--- Work instruction ---
In full and unaltered, output the records below.

--- Stored data ---
★ ★ ★ ★ ★ ★ ★
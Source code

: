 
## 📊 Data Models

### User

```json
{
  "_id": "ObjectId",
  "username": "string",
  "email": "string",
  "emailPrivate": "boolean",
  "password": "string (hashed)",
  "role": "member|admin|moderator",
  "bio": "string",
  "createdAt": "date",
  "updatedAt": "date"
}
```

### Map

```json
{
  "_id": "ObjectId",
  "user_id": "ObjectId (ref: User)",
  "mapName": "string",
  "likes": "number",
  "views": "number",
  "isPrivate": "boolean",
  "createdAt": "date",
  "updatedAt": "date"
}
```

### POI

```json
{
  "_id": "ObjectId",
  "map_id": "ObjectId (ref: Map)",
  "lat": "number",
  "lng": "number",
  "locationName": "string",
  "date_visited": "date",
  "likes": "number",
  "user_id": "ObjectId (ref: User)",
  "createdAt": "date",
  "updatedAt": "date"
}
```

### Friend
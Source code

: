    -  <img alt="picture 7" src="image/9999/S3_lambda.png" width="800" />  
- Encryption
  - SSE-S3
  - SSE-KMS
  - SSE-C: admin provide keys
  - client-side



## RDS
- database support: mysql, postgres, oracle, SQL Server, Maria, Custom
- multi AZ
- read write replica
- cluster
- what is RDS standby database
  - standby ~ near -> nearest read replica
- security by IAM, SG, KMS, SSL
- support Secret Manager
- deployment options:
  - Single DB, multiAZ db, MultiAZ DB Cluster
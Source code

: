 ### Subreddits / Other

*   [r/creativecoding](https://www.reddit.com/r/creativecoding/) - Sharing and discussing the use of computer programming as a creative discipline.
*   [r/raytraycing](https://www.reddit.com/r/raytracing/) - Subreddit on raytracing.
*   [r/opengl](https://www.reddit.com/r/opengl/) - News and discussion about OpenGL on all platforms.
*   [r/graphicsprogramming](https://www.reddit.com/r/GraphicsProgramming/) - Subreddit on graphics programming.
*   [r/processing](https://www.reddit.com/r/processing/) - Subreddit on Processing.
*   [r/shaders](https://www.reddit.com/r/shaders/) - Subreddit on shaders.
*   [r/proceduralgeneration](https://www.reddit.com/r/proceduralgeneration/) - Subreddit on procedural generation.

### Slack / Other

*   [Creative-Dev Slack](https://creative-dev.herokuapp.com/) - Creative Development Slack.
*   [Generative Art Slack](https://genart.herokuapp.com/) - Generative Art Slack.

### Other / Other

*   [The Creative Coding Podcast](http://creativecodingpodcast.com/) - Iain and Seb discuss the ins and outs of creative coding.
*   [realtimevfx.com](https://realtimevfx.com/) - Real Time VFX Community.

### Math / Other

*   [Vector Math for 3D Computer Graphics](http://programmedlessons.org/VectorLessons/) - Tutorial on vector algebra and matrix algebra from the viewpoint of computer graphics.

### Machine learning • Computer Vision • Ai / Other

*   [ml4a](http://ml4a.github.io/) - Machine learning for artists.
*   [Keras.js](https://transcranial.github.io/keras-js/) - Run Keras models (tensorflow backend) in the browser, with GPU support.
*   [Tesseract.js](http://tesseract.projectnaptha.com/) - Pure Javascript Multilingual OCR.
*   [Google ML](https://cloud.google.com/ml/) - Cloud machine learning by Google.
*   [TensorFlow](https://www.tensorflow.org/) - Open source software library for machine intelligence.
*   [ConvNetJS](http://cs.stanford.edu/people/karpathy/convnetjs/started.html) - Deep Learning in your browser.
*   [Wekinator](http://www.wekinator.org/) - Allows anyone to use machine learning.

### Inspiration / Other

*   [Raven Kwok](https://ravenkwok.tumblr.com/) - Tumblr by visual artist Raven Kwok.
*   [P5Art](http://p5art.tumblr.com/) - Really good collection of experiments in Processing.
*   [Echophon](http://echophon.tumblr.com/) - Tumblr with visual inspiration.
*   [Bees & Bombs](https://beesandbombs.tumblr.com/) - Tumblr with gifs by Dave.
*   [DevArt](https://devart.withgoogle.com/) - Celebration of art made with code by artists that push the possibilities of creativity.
★ ★ ★ ★ ★ ★ ★
--- Result of the task ---
Source code

: 
## 📊 Data Models

### User

```json
{
  "_id": "ObjectId",
  "username": "string",
  "email": "string",
  "emailPrivate": "boolean",
  "password": "string (hashed)",
  "role": "member|admin|moderator",
  "bio": "string",
  "createdAt": "date",
  "updatedAt": "date"
}
```

### Map

```json
{
  "_id": "ObjectId",
  "user_id": "ObjectId (ref: User)",
  "mapName": "string",
  "likes": "number",
  "views": "number",
  "isPrivate": "boolean",
  "createdAt": "date",
  "updatedAt": "date"
}
```

### POI

```json
{
  "_id": "ObjectId",
  "map_id": "ObjectId (ref: Map)",
  "lat": "number",
  "lng": "number",
  "locationName": "string",
  "date_visited": "date",
  "likes": "number",
  "user_id": "ObjectId (ref: User)",
  "createdAt": "date",
  "updatedAt": "date"
}
```

### Friend
Source code

:    -  <img alt="picture 7" src="image/9999/S3_lambda.png" width="800" />  
- Encryption
  - SSE-S3
  - SSE-KMS
  - SSE-C: admin provide keys
  - client-side



## RDS
- database support: mysql, postgres, oracle, SQL Server, Maria, Custom
- multi AZ
- read write replica
- cluster
- what is RDS standby database
  - standby ~ near -> nearest read replica
- security by IAM, SG, KMS, SSL
- support Secret Manager
- deployment options:
  - Single DB, multiAZ db, MultiAZ DB Cluster
Source code

: ### Subreddits / Other

*   [r/creativecoding](https://www.reddit.com/r/creativecoding/) - Sharing and discussing the use of computer programming as a creative discipline.
*   [r/raytraycing](https://www.reddit.com/r/raytracing/) - Subreddit on raytracing.
*   [r/opengl](https://www.reddit.com/r/opengl/) - News and discussion about OpenGL on all platforms.
*   [r/graphicsprogramming](https://www.reddit.com/r/GraphicsProgramming/) - Subreddit on graphics programming.
*   [r/processing](https://www.reddit.com/r/processing/) - Subreddit on Processing.
*   [r/shaders](https://www.reddit.com/r/shaders/) - Subreddit on shaders.
*   [r/proceduralgeneration](https://www.reddit.com/r/proceduralgeneration/) - Subreddit on procedural generation.

### Slack / Other

*   [Creative-Dev Slack](https://creative-dev.herokuapp.com/) - Creative Development Slack.
*   [Generative Art Slack](https://genart.herokuapp.com/) - Generative Art Slack.

### Other / Other

*   [The Creative Coding Podcast](http://creativecodingpodcast.com/) - Iain and Seb discuss the ins and outs of creative coding.
*   [realtimevfx.com](https://realtimevfx.com/) - Real Time VFX Community.

### Math / Other

*   [Vector Math for 3D Computer Graphics](http://programmedlessons.org/VectorLessons/) - Tutorial on vector algebra and matrix algebra from the viewpoint of computer graphics.

### Machine learning • Computer Vision • Ai / Other

*   [ml4a](http://ml4a.github.io/) - Machine learning for artists.
*   [Keras.js](https://transcranial.github.io/keras-js/) - Run Keras models (tensorflow backend) in the browser, with GPU support.
*   [Tesseract.js](http://tesseract.projectnaptha.com/) - Pure Javascript Multilingual OCR.
*   [Google ML](https://cloud.google.com/ml/) - Cloud machine learning by Google.
*   [TensorFlow](https://www.tensorflow.org/) - Open source software library for machine intelligence.
*   [ConvNetJS](http://cs.stanford.edu/people/karpathy/convnetjs/started.html) - Deep Learning in your browser.
*   [Wekinator](http://www.wekinator.org/) - Allows anyone to use machine learning.

### Inspiration / Other

*   [Raven Kwok](https://ravenkwok.tumblr.com/) - Tumblr by visual artist Raven Kwok.
*   [P5Art](http://p5art.tumblr.com/) - Really good collection of experiments in Processing.
*   [Echophon](http://echophon.tumblr.com/) - Tumblr with visual inspiration.
*   [Bees & Bombs](https://beesandbombs.tumblr.com/) - Tumblr with gifs by Dave.
*   [DevArt](https://devart.withgoogle.com/) - Celebration of art made with code by artists that push the possibilities of creativity.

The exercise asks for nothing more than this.